Even before I started using the Time-Block Planner, I did have a sometimes-habit of blocking out chunks of my day when I wanted to focus on a particular task. I’ve set them up as recurring appointments in my calendar  . . . and rarely stick to them. Even so, not everyone respects them when they’re booking meetings. (Maybe because I don’t respect them myself . . .) However, this week someone actually asked if I’d be okay with coming to a meeting during one of those blocks. I felt that was very considerate, and I was able to move things around to do that. So thank you, anonymous work person.

This week was our first week back at acting class after our performance and it was heaps of fun.

I finally got rid of my Spotify subscription, something that had been hanging round my neck for weeks, thanks to a little push from someone on my social media. There are many reasons for this and here are some of them.

What did I learn this week?

Our head (skull plus brain and other bits) weighs about five kilos. That is actually very heavy.
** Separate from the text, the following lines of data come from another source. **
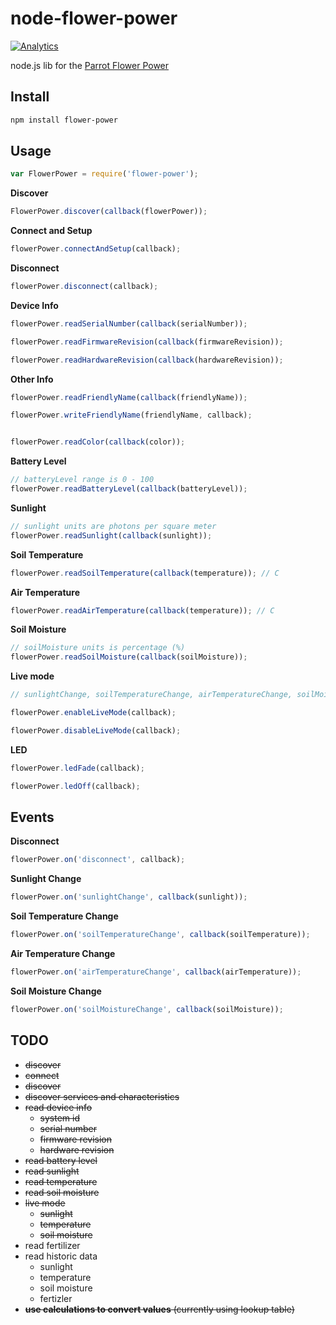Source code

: node-flower-power
=================

[![Analytics](https://ga-beacon.appspot.com/UA-56089547-1/sandeepmistry/node-flower-power?pixel)](https://github.com/igrigorik/ga-beacon)

node.js lib for the [Parrot Flower Power](http://www.parrot.com/usa/products/flower-power/)


Install
-------

```sh
npm install flower-power
```

Usage
-----

```javascript
var FlowerPower = require('flower-power');
```

__Discover__

```javascript
FlowerPower.discover(callback(flowerPower));
```

__Connect and Setup__

```javascript
flowerPower.connectAndSetup(callback);
```

__Disconnect__

```javascript
flowerPower.disconnect(callback);
```

__Device Info__

```javascript
flowerPower.readSerialNumber(callback(serialNumber));

flowerPower.readFirmwareRevision(callback(firmwareRevision));

flowerPower.readHardwareRevision(callback(hardwareRevision));
```

__Other Info__

```javascript
flowerPower.readFriendlyName(callback(friendlyName));

flowerPower.writeFriendlyName(friendlyName, callback);


flowerPower.readColor(callback(color));
```

__Battery Level__

```javascript
// batteryLevel range is 0 - 100
flowerPower.readBatteryLevel(callback(batteryLevel));
```

__Sunlight__

```javascript
// sunlight units are photons per square meter
flowerPower.readSunlight(callback(sunlight));
```

__Soil Temperature__

```javascript
flowerPower.readSoilTemperature(callback(temperature)); // C
```

__Air Temperature__

```javascript
flowerPower.readAirTemperature(callback(temperature)); // C
```

__Soil Moisture__

```javascript
// soilMoisture units is percentage (%)
flowerPower.readSoilMoisture(callback(soilMoisture));
```

__Live mode__

```javascript
// sunlightChange, soilTemperatureChange, airTemperatureChange, soilMoistureChange events are emitted (see below)

flowerPower.enableLiveMode(callback);

flowerPower.disableLiveMode(callback);
```

__LED__

```javascript
flowerPower.ledFade(callback);

flowerPower.ledOff(callback);
```

Events
------

__Disconnect__

```javascript
flowerPower.on('disconnect', callback);
```

__Sunlight Change__

```javascript
flowerPower.on('sunlightChange', callback(sunlight));
```

__Soil Temperature Change__

```javascript
flowerPower.on('soilTemperatureChange', callback(soilTemperature));
```

__Air Temperature Change__

```javascript
flowerPower.on('airTemperatureChange', callback(airTemperature));
```

__Soil Moisture Change__

```javascript
flowerPower.on('soilMoistureChange', callback(soilMoisture));
```

TODO
----

  * ~~discover~~
  * ~~connect~~
  * ~~discover~~
  * ~~discover services and characteristics~~
  * ~~read device info~~
    * ~~system id~~
    * ~~serial number~~
    * ~~firmware revision~~
    * ~~hardware revision~~
  * ~~read battery level~~
  * ~~read sunlight~~
  * ~~read temperature~~
  * ~~read soil moisture~~
  * ~~live mode~~
    * ~~sunlight~~
    * ~~temperature~~
    * ~~soil moisture~~
  * read fertilizer
  * read historic data
    * sunlight
    * temperature
    * soil moisture
    * fertizler
  * ~~__use calculations to convert values__ (currently using lookup table)~~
Tycho Brahe (1546-1601) was a Danish astronomer, who lost his nose in a duel with his cousin and had a prosthetic believed to have been made of silver. However, when they exhumed his body in 2010 they discovered it was actually made of brass. He started studying law but seeing a prediction of a solar eclipse come true in 1560 led him to astronomy and wanting to devote his life to correcting existing tables recording stellar and planetary positions.

What did I notice this week?

HMAS Adelaide drifting up the river.

a view through some trees of a grey navy boat on the river
HMAS Adelaide

The house that once had this letter box was demolished last year. The re-built house is pretty much complete and it looks like they have kept the same letterbox.

A pointy metal fence in front of a glass door with a letter box with the number 102 sitting on the fence
102

The cherry blossoms are out.

Small pink buds of the cherry blossom tree on an otherwise bare branch
Welcome to August

What was the best thing this week?

Going to see Emma, presented by Bijou Tasmania, at The Playhouse Theatre on Saturday afternoon.

A program for a performance of Jane Austen's Emma held up from the back of the theatre. The cover photo features a woman in a fancy gown and a large feather-adorned hat
Emma at the Playhouse Theatre

I know nothing about Jane Austen and have never read any of her books. But having had a sneak peek at part of one of the scenes a few weeks ago, and knowing how fantastic Benedicta McGeown, who plays the title roles is, I decided to go.

I wasn’t disappointed. It was fabulous, very funny, and the costumes were amazing.

Perhaps I should read the book now. Or even read Pride and Prejudice.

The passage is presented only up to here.